U.S. SEC accuses cannabis company Cronos and a former executive of accounting fraud

The Canadian cannabis business Cronos Group Inc. and its former chief commercial officer have been accused of accounting fraud, the U.S. Securities and Exchange Commission announced on Monday.

The SEC said that Cronos and the former executive, William Hilson, proposed to resolve the issue by promising to stop and desist from further violations of the accused provisions, without admitting or rejecting the SEC’s findings.

The company’s “timely self-reporting, substantial cooperation, and remediation,” the SEC stated in a statement, led it to decide against imposing a monetary fine.

According to the SEC’s order, Cronos filed financial statements with the SEC in three different quarters between 2019 and 2021 that had significant accounting mistakes relating to, among other things, revenue recognition and goodwill impairment. The order also discovered that Hilson had made a secret oral agreement in one of the quarters to sell cannabis raw material and buy it back in the subsequent quarter. Cronos, which found the $2.3 million accounting blunder after an internal review, was unaware of this arrangement and did not account for it. Following the discovery of the accounting mistakes, Cronos immediately informed the SEC of the wrongdoing and generously cooperated, significantly advancing the Commission’s inquiry. Additionally, it improved its internal accounting controls by taking appropriate corrective action.

“It is critically important for issuers to have adequate controls in place before they take on the reporting obligations required of public companies,” said Mark Cave, Associate Director in the SEC’s Enforcement Division. “While today’s order finds that Cronos’s controls were not up to standards when it began filing financial statements with the SEC, Cronos avoided penalties by promptly self-reporting its accounting misconduct as it came to light within the company, cooperating with our investigation, and promptly taking effective remedial steps.”

According to the SEC’s decision against Cronos, the corporation broke the federal securities laws’ antifraud, reporting, books and records, and internal controls sections. In the SEC’s ruling against Hilson, it is determined that he violated the federal securities laws’ antifraud provisions as well as helped Cronos breach the regulations relating to reporting, books and records, and internal controls.

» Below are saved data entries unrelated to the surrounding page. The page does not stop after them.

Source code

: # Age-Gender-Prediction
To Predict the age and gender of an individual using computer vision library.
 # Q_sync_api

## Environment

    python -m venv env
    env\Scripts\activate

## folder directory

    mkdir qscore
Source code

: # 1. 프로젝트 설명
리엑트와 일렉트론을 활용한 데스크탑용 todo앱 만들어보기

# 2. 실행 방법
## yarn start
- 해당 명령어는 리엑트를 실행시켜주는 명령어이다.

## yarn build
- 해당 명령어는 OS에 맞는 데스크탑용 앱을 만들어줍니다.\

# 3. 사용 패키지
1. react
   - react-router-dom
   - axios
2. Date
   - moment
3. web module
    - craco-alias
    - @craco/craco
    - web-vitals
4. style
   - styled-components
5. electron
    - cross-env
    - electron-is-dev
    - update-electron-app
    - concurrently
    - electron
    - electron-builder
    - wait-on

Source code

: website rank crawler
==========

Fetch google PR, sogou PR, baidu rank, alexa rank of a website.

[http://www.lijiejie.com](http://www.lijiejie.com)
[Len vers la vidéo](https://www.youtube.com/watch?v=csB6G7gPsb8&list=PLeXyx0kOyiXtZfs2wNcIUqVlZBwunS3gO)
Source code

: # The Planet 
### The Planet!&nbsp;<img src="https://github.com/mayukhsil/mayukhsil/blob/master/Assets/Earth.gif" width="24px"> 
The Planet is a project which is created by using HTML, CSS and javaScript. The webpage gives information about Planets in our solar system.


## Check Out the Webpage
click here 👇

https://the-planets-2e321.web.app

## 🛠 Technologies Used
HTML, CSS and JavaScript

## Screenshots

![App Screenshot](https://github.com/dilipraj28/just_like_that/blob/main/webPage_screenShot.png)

Cronos and Hilson made a settlement offer by promising to stop and desist from violating the accused provisions in the future without acknowledging or disputing the SEC’s conclusions. Cronos also consented to hire an impartial compliance expert to examine, evaluate, and offer recommendations about the company’s financial reporting and accounting systems. Hilson consented to a three-year bar for officers and directors, as well as agreed to be suspended from appearing and practicing before the SEC as an accountant for at least three years. The Commission determined not to impose a financial penalty on Hilson in light of his consent to pay $70,000 (CAD), or approximately $54,000 (USD), to the Ontario Securities Commission for similar conduct.  

Kendra Kinnaird and John Higgins of the SEC conducted the inquiry with help from Marlee Miller and Bonnie Kartzman of the Office of International Affairs. Kristen Dieter and Fuad Rana oversaw the inquiry. The Ontario Securities Commission’s help is much appreciated by the SEC.